WORK INSTRUCTIONS
Go line by line through the data below and work out how many lines contain "должно"; the answer is that number alone.

[Plain-text document sources]
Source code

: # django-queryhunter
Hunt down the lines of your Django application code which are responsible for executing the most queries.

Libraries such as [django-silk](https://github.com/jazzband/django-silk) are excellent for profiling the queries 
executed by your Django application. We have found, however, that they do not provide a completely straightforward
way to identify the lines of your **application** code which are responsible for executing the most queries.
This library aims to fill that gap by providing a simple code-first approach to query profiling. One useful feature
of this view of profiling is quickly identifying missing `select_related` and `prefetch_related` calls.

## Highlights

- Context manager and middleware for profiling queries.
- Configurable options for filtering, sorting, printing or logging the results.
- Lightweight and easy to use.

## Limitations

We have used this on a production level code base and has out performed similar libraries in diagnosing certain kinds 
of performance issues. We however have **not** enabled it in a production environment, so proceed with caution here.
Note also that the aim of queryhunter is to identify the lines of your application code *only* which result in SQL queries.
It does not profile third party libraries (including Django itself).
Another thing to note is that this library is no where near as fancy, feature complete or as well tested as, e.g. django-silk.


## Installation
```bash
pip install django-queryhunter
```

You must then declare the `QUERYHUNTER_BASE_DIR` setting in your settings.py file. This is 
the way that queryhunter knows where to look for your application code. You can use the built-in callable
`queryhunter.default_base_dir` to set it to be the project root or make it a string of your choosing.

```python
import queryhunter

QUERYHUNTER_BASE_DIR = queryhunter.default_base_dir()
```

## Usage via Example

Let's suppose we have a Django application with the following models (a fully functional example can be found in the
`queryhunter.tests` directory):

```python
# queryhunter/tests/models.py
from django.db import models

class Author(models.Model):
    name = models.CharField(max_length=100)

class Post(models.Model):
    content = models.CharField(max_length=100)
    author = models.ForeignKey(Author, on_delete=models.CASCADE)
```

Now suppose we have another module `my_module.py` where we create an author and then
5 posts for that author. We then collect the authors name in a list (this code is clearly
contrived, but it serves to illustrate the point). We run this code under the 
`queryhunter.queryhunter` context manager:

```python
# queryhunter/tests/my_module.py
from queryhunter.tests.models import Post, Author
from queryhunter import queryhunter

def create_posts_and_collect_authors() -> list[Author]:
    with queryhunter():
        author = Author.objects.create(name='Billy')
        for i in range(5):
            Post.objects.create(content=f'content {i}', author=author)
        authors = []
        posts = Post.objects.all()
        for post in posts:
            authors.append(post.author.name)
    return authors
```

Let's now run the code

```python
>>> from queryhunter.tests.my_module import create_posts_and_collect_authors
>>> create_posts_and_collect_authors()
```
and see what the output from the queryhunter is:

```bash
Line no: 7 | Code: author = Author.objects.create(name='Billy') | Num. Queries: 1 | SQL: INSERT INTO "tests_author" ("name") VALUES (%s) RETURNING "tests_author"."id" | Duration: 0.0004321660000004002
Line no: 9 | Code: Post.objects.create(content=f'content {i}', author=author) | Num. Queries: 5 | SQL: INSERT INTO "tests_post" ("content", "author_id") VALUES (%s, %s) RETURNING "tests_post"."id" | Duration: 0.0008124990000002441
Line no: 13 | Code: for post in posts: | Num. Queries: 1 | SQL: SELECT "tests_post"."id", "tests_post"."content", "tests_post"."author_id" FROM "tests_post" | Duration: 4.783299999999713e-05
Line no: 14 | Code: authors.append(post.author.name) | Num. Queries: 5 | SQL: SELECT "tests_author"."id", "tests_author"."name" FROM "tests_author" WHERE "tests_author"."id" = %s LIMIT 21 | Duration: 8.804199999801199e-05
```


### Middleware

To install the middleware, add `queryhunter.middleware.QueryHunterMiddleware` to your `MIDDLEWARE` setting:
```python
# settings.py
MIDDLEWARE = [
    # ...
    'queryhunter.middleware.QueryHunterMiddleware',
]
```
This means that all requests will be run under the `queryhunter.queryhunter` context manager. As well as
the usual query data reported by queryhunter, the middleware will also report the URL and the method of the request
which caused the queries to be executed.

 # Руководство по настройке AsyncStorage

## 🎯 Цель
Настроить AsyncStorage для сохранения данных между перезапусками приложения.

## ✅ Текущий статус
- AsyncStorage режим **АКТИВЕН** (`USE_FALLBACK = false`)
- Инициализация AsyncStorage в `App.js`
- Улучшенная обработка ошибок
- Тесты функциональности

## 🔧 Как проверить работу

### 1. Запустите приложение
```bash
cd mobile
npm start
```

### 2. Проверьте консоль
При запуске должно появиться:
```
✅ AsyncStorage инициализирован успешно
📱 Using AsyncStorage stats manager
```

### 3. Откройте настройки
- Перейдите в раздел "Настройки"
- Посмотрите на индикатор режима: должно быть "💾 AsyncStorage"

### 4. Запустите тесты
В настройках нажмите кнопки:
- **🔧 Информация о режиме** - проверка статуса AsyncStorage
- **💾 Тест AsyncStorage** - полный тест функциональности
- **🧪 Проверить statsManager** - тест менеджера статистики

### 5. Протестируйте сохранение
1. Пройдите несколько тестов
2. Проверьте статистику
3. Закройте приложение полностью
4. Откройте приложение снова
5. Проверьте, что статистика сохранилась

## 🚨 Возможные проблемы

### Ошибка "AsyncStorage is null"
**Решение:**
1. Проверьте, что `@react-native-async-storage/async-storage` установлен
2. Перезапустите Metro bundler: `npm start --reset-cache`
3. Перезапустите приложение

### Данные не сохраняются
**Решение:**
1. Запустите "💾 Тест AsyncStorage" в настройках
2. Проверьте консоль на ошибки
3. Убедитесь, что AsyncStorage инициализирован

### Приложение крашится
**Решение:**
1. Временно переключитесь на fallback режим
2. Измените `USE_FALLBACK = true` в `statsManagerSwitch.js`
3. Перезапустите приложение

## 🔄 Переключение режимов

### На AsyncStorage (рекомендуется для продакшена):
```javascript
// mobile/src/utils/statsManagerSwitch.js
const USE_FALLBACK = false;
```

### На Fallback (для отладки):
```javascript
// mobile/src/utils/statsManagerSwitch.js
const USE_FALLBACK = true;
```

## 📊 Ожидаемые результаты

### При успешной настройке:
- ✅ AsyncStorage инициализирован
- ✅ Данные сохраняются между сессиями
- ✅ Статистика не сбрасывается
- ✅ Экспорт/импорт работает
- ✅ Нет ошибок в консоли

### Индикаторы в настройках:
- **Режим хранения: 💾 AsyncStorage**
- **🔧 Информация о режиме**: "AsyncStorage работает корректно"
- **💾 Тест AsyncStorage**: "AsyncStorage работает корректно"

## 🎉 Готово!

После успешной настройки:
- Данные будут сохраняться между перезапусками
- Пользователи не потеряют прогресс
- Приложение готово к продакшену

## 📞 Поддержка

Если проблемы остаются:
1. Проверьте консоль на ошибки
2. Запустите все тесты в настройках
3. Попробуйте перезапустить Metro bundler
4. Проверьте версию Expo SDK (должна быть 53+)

RESULT
2